Look through the entries below, please, and copy every line with the word "docs".

RECORDS FOR THE EXERCISE START

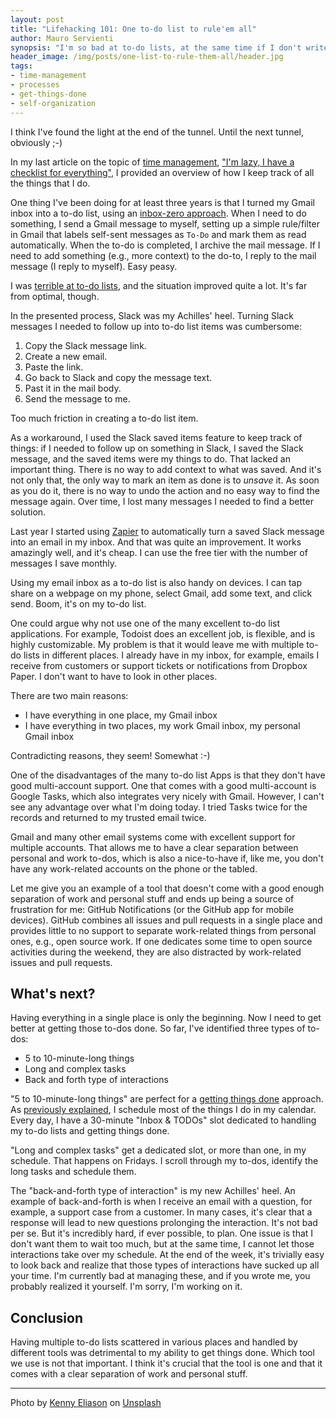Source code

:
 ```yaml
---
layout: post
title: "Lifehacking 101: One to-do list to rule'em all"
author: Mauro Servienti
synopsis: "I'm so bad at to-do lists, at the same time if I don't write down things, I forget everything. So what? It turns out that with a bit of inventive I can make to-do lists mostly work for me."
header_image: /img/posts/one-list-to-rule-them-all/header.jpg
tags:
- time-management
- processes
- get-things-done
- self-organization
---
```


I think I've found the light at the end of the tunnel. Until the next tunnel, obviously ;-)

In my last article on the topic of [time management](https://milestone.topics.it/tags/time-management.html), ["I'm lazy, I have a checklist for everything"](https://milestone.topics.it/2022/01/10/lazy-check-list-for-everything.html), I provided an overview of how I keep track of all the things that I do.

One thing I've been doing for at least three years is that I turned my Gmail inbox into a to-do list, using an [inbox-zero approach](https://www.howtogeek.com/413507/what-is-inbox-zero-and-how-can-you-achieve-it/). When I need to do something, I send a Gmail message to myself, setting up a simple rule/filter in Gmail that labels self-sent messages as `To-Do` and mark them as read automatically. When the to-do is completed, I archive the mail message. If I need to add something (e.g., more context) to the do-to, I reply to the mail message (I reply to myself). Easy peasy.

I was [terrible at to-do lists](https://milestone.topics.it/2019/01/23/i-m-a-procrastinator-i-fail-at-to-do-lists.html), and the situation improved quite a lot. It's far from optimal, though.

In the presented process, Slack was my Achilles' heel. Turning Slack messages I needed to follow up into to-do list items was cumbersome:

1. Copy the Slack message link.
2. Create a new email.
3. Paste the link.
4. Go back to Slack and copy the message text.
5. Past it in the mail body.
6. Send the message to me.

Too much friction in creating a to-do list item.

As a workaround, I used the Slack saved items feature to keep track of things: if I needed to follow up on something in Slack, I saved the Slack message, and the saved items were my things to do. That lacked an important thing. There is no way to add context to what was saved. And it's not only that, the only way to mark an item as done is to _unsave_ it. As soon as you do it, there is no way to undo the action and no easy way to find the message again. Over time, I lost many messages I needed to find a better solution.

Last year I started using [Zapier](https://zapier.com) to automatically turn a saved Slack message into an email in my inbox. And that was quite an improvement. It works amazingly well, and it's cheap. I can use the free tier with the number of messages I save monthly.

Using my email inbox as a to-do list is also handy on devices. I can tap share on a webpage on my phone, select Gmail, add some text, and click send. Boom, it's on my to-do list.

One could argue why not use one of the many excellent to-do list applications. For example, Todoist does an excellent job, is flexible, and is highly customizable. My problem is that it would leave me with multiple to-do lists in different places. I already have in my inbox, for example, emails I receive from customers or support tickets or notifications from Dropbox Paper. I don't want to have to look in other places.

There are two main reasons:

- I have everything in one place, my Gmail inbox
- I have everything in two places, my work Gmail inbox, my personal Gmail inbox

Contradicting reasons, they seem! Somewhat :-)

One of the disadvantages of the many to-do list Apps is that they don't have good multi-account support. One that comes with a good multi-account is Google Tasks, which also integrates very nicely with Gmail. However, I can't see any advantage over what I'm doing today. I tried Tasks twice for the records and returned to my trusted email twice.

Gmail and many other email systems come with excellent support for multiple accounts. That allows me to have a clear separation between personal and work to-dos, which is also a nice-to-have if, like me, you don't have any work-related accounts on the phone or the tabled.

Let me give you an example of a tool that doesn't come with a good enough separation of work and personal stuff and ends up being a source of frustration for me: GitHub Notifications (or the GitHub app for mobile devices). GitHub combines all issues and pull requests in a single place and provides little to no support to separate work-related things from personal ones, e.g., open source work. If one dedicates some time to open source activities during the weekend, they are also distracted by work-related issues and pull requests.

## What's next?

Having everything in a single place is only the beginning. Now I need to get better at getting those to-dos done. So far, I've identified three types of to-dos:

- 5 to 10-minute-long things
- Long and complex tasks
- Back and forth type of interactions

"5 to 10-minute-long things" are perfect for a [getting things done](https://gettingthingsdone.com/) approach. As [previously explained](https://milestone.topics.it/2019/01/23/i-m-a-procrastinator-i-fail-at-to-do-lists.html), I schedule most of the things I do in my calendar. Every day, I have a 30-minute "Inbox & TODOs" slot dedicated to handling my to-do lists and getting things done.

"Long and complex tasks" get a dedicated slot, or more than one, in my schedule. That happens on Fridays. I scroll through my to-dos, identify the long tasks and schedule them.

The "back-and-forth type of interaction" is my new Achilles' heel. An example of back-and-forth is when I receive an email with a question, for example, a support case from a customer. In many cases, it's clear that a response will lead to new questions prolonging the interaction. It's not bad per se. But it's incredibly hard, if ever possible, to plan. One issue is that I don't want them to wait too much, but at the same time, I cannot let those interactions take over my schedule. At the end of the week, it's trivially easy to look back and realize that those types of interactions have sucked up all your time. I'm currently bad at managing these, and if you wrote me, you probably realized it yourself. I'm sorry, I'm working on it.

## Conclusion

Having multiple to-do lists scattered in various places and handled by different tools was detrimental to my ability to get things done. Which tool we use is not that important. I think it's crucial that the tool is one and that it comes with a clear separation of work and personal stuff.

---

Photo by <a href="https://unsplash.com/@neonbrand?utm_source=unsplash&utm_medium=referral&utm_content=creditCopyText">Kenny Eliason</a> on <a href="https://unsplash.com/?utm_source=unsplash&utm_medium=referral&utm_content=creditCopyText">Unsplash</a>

RECORDS FOR THE EXERCISE END
RECORDS FOR THE EXERCISE START

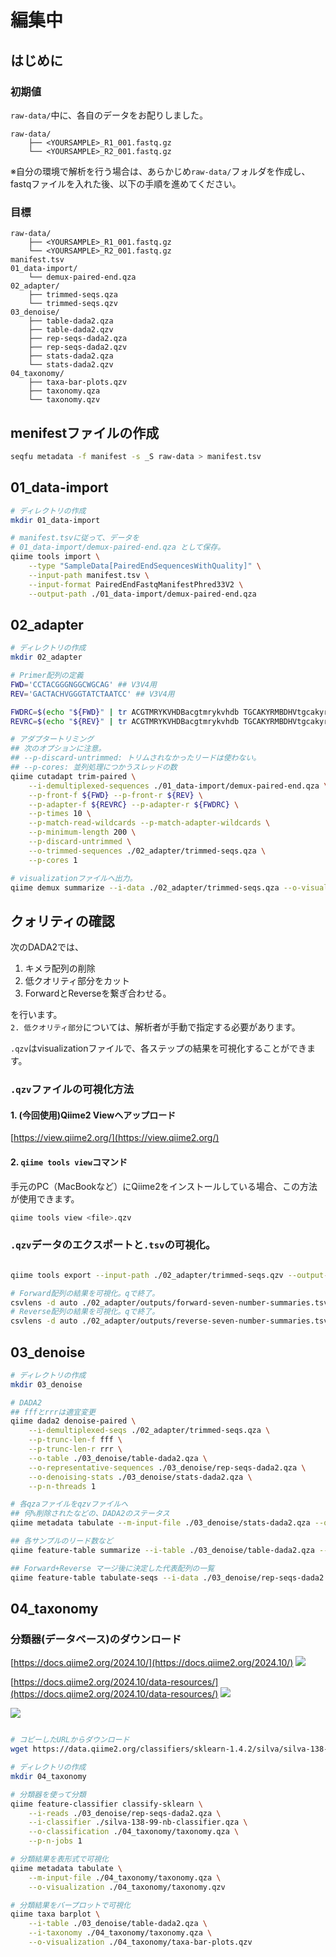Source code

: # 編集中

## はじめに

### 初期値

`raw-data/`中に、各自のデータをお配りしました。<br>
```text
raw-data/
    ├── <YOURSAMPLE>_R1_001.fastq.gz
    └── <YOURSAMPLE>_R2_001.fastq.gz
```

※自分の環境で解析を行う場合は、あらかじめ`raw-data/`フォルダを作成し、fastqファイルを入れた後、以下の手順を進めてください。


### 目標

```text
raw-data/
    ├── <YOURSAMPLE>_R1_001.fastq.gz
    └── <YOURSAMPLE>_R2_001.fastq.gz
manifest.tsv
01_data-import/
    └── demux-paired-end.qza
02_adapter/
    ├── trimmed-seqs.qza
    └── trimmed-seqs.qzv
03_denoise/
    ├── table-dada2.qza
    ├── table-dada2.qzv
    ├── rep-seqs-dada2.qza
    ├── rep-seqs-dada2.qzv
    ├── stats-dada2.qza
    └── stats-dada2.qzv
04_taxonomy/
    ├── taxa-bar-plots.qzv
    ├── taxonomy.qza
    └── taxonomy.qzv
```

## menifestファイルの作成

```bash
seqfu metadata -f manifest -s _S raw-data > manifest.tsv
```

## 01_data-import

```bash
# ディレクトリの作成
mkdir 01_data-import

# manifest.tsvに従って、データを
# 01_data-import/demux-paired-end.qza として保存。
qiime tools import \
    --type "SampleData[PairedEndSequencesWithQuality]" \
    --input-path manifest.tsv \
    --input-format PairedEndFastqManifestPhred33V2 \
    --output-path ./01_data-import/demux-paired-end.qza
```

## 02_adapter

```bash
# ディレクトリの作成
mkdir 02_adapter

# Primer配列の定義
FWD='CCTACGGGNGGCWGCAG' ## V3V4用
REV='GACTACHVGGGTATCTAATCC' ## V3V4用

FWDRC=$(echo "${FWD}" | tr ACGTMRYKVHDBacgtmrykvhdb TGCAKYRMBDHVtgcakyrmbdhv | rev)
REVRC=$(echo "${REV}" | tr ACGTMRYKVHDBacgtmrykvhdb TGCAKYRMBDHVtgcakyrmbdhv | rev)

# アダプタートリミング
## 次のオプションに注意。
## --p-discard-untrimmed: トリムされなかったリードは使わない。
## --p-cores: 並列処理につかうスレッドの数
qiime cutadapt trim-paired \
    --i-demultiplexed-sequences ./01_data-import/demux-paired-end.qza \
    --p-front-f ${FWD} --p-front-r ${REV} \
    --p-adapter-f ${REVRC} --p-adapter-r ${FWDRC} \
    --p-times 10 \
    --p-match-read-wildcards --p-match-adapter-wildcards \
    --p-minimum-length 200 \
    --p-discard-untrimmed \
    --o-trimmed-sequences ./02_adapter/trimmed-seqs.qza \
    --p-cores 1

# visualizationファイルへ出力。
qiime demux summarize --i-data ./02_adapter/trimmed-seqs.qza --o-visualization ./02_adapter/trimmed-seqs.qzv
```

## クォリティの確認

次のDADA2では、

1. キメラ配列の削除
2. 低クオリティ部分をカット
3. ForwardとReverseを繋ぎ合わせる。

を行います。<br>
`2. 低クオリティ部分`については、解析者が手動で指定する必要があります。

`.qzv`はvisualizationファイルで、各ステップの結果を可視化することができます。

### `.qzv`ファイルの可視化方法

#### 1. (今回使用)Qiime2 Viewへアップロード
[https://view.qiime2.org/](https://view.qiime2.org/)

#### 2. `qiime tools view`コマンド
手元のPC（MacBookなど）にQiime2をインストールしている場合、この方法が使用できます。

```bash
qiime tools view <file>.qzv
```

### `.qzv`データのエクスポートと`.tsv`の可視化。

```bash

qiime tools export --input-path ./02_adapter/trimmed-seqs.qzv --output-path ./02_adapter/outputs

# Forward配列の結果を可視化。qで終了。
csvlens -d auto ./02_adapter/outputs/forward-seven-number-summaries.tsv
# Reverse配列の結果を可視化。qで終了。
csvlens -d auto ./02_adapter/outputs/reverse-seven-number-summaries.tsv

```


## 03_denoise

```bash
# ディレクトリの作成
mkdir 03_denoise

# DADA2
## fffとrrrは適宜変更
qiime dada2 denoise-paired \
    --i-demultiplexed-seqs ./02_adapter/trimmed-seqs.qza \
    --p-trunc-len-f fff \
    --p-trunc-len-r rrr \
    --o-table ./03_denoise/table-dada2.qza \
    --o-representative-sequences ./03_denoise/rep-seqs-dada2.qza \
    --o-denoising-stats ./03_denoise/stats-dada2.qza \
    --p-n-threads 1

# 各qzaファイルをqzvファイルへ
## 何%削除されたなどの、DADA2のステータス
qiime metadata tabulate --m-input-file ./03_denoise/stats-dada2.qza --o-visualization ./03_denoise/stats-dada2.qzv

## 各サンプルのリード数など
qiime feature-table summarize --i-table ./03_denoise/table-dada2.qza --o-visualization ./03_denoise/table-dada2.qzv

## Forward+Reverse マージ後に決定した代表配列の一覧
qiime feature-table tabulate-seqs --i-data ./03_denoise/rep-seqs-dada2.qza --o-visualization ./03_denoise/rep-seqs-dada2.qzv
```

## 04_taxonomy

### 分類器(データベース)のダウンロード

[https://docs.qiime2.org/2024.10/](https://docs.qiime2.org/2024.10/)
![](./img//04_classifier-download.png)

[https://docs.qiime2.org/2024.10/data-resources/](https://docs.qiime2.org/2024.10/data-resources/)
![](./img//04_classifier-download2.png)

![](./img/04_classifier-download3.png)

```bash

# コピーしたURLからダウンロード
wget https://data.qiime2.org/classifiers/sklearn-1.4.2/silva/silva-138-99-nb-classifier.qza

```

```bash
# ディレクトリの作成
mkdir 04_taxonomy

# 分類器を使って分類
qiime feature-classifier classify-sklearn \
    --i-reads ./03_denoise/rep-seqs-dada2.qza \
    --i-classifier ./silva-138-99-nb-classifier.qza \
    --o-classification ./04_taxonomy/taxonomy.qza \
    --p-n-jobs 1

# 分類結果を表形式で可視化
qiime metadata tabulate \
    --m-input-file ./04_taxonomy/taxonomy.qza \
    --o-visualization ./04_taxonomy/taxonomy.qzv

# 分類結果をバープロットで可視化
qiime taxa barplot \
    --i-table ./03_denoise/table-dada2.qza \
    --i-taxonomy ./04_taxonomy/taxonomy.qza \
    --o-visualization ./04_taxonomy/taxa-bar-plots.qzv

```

RECORDS FOR THE EXERCISE END

§ SOLUTION BELOW:
[https://docs.qiime2.org/2024.10/](https://docs.qiime2.org/2024.10/)
[https://docs.qiime2.org/2024.10/data-resources/](https://docs.qiime2.org/2024.10/data-resources/)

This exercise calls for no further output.